══ Input data

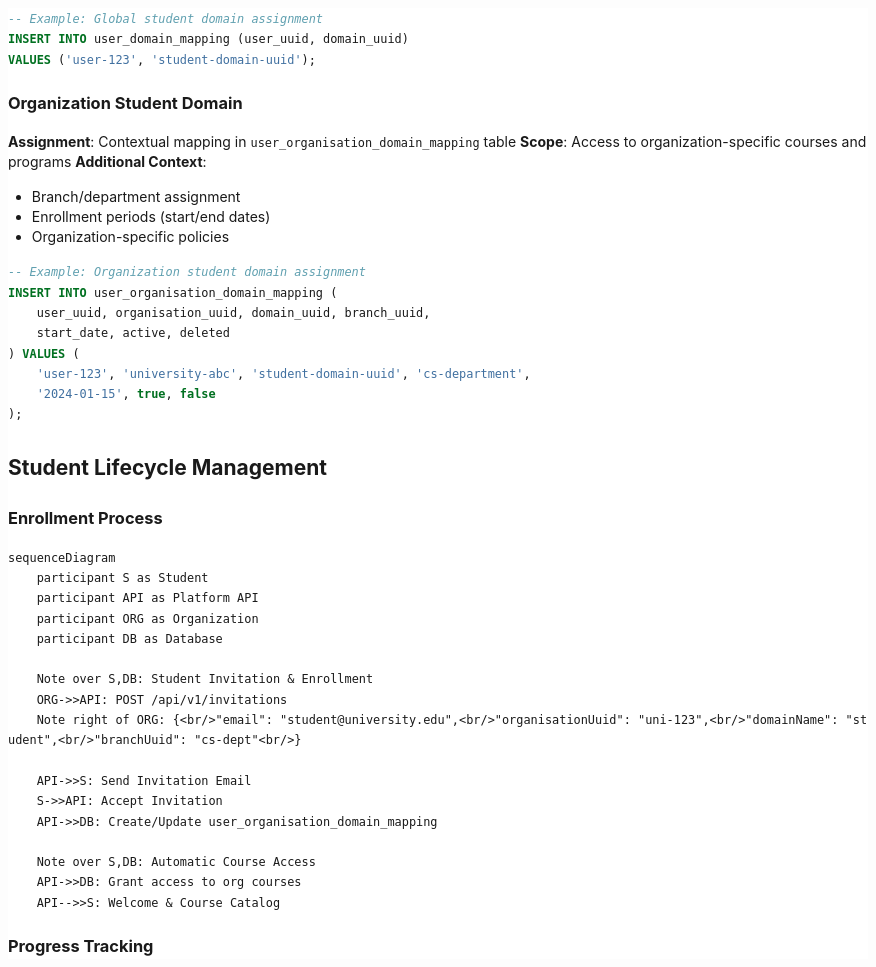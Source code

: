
 ```sql
-- Example: Global student domain assignment
INSERT INTO user_domain_mapping (user_uuid, domain_uuid)
VALUES ('user-123', 'student-domain-uuid');
```

### Organization Student Domain

**Assignment**: Contextual mapping in `user_organisation_domain_mapping` table
**Scope**: Access to organization-specific courses and programs
**Additional Context**:
- Branch/department assignment
- Enrollment periods (start/end dates)
- Organization-specific policies

```sql
-- Example: Organization student domain assignment
INSERT INTO user_organisation_domain_mapping (
    user_uuid, organisation_uuid, domain_uuid, branch_uuid,
    start_date, active, deleted
) VALUES (
    'user-123', 'university-abc', 'student-domain-uuid', 'cs-department',
    '2024-01-15', true, false
);
```

## Student Lifecycle Management

### Enrollment Process

```mermaid
sequenceDiagram
    participant S as Student
    participant API as Platform API
    participant ORG as Organization
    participant DB as Database

    Note over S,DB: Student Invitation & Enrollment
    ORG->>API: POST /api/v1/invitations
    Note right of ORG: {<br/>"email": "student@university.edu",<br/>"organisationUuid": "uni-123",<br/>"domainName": "student",<br/>"branchUuid": "cs-dept"<br/>}
    
    API->>S: Send Invitation Email
    S->>API: Accept Invitation
    API->>DB: Create/Update user_organisation_domain_mapping
    
    Note over S,DB: Automatic Course Access
    API->>DB: Grant access to org courses
    API-->>S: Welcome & Course Catalog
```

### Progress Tracking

════

Lines that contain "courses" are to be copied from the records above.

**Scope**: Access to organization-specific courses and programs
    API->>DB: Grant access to org courses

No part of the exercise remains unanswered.